Material to process:
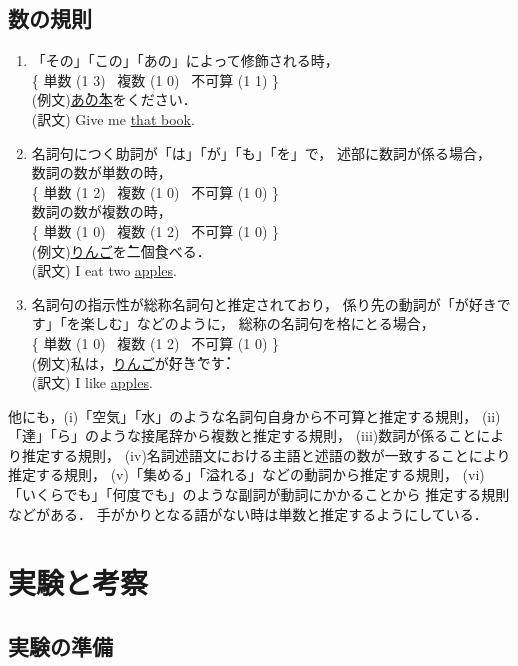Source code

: \subsection{数の規則}\label{subsec:num_rule}
\begin{enumerate}
\item 「その」「この」「あの」によって修飾される時，\\
\{
\mbox{単数}  (1  3) \,
\mbox{複数}    (1  0) \,
\mbox{不可算}  (1  1)
\}\\
(例文)\underline{\.あ\.の本}をください．\\
(訳文) Give me \underline{that book}.
\item 
  名詞句につく助詞が「は」「が」「も」「を」で，
  述部に数詞が係る場合，\\
数詞の数が単数の時，\\
\{
\mbox{単数}  (1  2) \,
\mbox{複数}    (1 0) \,
\mbox{不可算}  (1  0)
\} \\
数詞の数が複数の時，\\
\{
\mbox{単数}  (1  0) \,
\mbox{複数}    (1  2) \,
\mbox{不可算}  (1  0)
\} \\
(例文)\underline{りんご}\.を\.二\.個食べる．\\
(訳文) I eat two \underline{apples}.
\item
  名詞句の指示性が総称名詞句と推定されており，
  係り先の動詞が「が好きです」「を楽しむ」などのように，
  総称の名詞句を格にとる場合，\\
\{
\mbox{単数}  (1  0) \,
\mbox{複数}    (1  2) \,
\mbox{不可算}  (1  0)
\}\\
(例文)私は，\underline{りんご}\.が\.好\.き\.で\.す．\\
(訳文) I like \underline{apples}.
\end{enumerate}

他にも，(i)「空気」「水」のような名詞句自身から不可算と推定する規則，
(ii)「達」「ら」のような接尾辞から複数と推定する規則，
(iii)数詞が係ることにより推定する規則，
(iv)名詞述語文における主語と述語の数が一致することにより推定する規則，
(v)「集める」「溢れる」などの動詞から推定する規則，
(vi)「いくらでも」「何度でも」のような副詞が動詞にかかることから
推定する規則などがある．
手がかりとなる語がない時は単数と推定するようにしている．

\section{実験と考察}\label{sec:jikken}


\subsection{実験の準備}
\label{sec:junbi}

Task directions:
An exact copy of all the records, free of pictures, is the expected answer.

Task answer:
Source code

: \subsection{数の規則}\label{subsec:num_rule}
\begin{enumerate}
\item 「その」「この」「あの」によって修飾される時，\\
\{
\mbox{単数}  (1  3) \,
\mbox{複数}    (1  0) \,
\mbox{不可算}  (1  1)
\}\\
(例文)\underline{\.あ\.の本}をください．\\
(訳文) Give me \underline{that book}.
\item 
  名詞句につく助詞が「は」「が」「も」「を」で，
  述部に数詞が係る場合，\\
数詞の数が単数の時，\\
\{
\mbox{単数}  (1  2) \,
\mbox{複数}    (1 0) \,
\mbox{不可算}  (1  0)
\} \\
数詞の数が複数の時，\\
\{
\mbox{単数}  (1  0) \,
\mbox{複数}    (1  2) \,
\mbox{不可算}  (1  0)
\} \\
(例文)\underline{りんご}\.を\.二\.個食べる．\\
(訳文) I eat two \underline{apples}.
\item
  名詞句の指示性が総称名詞句と推定されており，
  係り先の動詞が「が好きです」「を楽しむ」などのように，
  総称の名詞句を格にとる場合，\\
\{
\mbox{単数}  (1  0) \,
\mbox{複数}    (1  2) \,
\mbox{不可算}  (1  0)
\}\\
(例文)私は，\underline{りんご}\.が\.好\.き\.で\.す．\\
(訳文) I like \underline{apples}.
\end{enumerate}

他にも，(i)「空気」「水」のような名詞句自身から不可算と推定する規則，
(ii)「達」「ら」のような接尾辞から複数と推定する規則，
(iii)数詞が係ることにより推定する規則，
(iv)名詞述語文における主語と述語の数が一致することにより推定する規則，
(v)「集める」「溢れる」などの動詞から推定する規則，
(vi)「いくらでも」「何度でも」のような副詞が動詞にかかることから
推定する規則などがある．
手がかりとなる語がない時は単数と推定するようにしている．

\section{実験と考察}\label{sec:jikken}


\subsection{実験の準備}
\label{sec:junbi}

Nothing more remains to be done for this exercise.